Cela n’a pas échappé aux magistrats, attachés au secret de l’instruction, qui édicte que "toute personne qui concourt à (une) procédure (judiciaire) est tenue au secret professionnel", selon les textes. Et si la hiérarchie policière et le Parquet peuvent faire remonter des informations à leur ministère de tutelle, l’Intérieur et la Justice, si un procès-verbal ou un rapport judiciaire est transmis à l’Elysée, cela constitue une infraction pénale.

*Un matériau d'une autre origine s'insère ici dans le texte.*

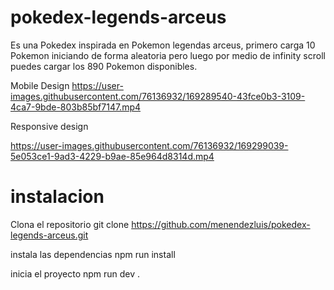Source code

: # pokedex-legends-arceus
Es una Pokedex inspirada en Pokemon legendas arceus, primero carga 10 Pokemon iniciando de forma aleatoria pero luego por medio de infinity scroll puedes cargar los 890 Pokemon disponibles.

Mobile Design
https://user-images.githubusercontent.com/76136932/169289540-43fce0b3-3109-4ca7-9bde-803b85bf7147.mp4

Responsive design

https://user-images.githubusercontent.com/76136932/169299039-5e053ce1-9ad3-4229-b9ae-85e964d8314d.mp4


# instalacion
Clona el repositorio 
git clone https://github.com/menendezluis/pokedex-legends-arceus.git

instala las dependencias
npm run install

inicia el proyecto
npm run dev
.
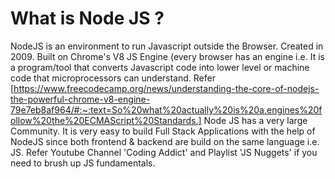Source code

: # What is Node JS ?

NodeJS is an environment to run Javascript outside the Browser.
Created in 2009.
Built on Chrome's V8 JS Engine (every browser has an engine i.e. It is a program/tool that converts Javascript code into lower level or machine code that microprocessors can understand.
Refer [https://www.freecodecamp.org/news/understanding-the-core-of-nodejs-the-powerful-chrome-v8-engine-79e7eb8af964/#:~:text=So%20what%20actually%20is%20a,engines%20follow%20the%20ECMAScript%20Standards.]
Node JS has a very large Community.
It is very easy to build Full Stack Applications with the help of NodeJS since both frontend & backend are build on the same language i.e. JS.
Refer Youtube Channel 'Coding Addict' and Playlist 'JS Nuggets' if you need to brush up JS fundamentals.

D’où la stupéfaction du président de l'Union syndicale des magistrats (USM), syndicat majoritaire, Christophe Régnard, qui avait jugé dès jeudi "assez incroyable que l'Elysée reconnaisse aussi benoîtement qu'il a eu accès à des pièces". Le Syndicat de la magistrature s’était de son côté indigné, par la voix de son secrétaire général Matthieu Bonduelle, "des incursions scandaleuses de l'exécutif, en particulier de l'Elysée, dans le cours de la justice".
Et l’information concernant Brice Hortefeux n’a évidemment rien fait pour apaiser leur courroux. "Ça mérite des investigations pour savoir comment Brice Hortefeux a eu accès à ces documents. Il faut qu'il y ait un peu de cohérence et, surtout, on doit laisser la justice travailler en toute indépendance", a déclaré Christophe Régnard vendredi. "Il y a de fortes suspicions de violation du secret de l'instruction. Il faut ouvrir une information judiciaire sur cette violation, confiée à un magistrat indépendant", a ajouté Matthieu Bonduelle.

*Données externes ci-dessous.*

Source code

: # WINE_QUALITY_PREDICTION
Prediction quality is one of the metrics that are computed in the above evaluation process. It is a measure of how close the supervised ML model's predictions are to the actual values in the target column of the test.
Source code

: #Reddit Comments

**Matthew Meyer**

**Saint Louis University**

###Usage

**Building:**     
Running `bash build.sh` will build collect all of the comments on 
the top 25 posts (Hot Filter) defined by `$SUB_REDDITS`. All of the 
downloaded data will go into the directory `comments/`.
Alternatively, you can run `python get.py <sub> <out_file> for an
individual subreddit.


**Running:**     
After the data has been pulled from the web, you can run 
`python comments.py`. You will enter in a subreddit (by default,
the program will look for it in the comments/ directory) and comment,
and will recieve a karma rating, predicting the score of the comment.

"L'Elysée doit s’expliquer"
Les magistrats ont été rejoints vendredi par les politiques sur ce même thème de la violation du secret de l'instruction. "Ce que je n'accepte pas, c'est que le pouvoir puisse être tenté de faire pression sur la justice, voire d'avoir des interférences, y compris téléphoniques, avec telle ou telle personnalité qui a pu être gardée à vue", a déclaré François Hollande, favori de la primaire socialiste, lors d'un déplacement à Angoulême. "L'Elysée doit s’expliquer", a estimé pour sa part Marie-Pierre de la Gontrie, secrétaire nationale du PS à la justice, dans un communiqué.

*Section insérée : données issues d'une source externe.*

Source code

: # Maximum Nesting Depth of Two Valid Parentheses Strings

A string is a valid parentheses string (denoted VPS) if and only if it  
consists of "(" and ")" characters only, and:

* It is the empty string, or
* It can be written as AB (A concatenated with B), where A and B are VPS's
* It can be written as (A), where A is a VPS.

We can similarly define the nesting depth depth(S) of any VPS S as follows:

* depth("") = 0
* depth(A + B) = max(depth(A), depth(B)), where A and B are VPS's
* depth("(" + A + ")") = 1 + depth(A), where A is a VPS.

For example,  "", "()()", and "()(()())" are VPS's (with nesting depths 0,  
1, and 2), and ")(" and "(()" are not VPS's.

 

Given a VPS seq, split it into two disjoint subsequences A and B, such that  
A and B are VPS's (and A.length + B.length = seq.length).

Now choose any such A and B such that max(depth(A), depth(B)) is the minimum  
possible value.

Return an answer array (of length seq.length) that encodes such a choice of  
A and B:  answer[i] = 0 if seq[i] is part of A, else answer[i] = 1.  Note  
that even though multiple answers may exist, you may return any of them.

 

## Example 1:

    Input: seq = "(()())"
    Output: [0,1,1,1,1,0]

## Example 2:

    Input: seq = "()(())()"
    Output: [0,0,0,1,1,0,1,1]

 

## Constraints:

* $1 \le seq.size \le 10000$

Pour Europe Ecologie-Les Verts, les affirmations contenues dans le communiqué de l'Elysée "sont pour le moins troublantes, puisqu'elles indiquent clairement que la plus haute autorité de l'Etat, garante de l'indépendance de la justice, aurait eu une connaissance exhaustive de l'ensemble des pièces d'un dossier d'instruction, ce qui constituerait une violation de l'article 11 du code de procédure pénale", écrit le député François De Rugy.
A droite, Frédéric Lefebvre a volé au secours de Nicolas Sarkozy, sur qui l’étau semble se resserrer. "Je souhaite pour mon pays que tous les hommes et toutes les femmes politiques soient aussi intègres que l'est le président de la République", a lancé le secrétaire d’Etat au Commerce sur France 2.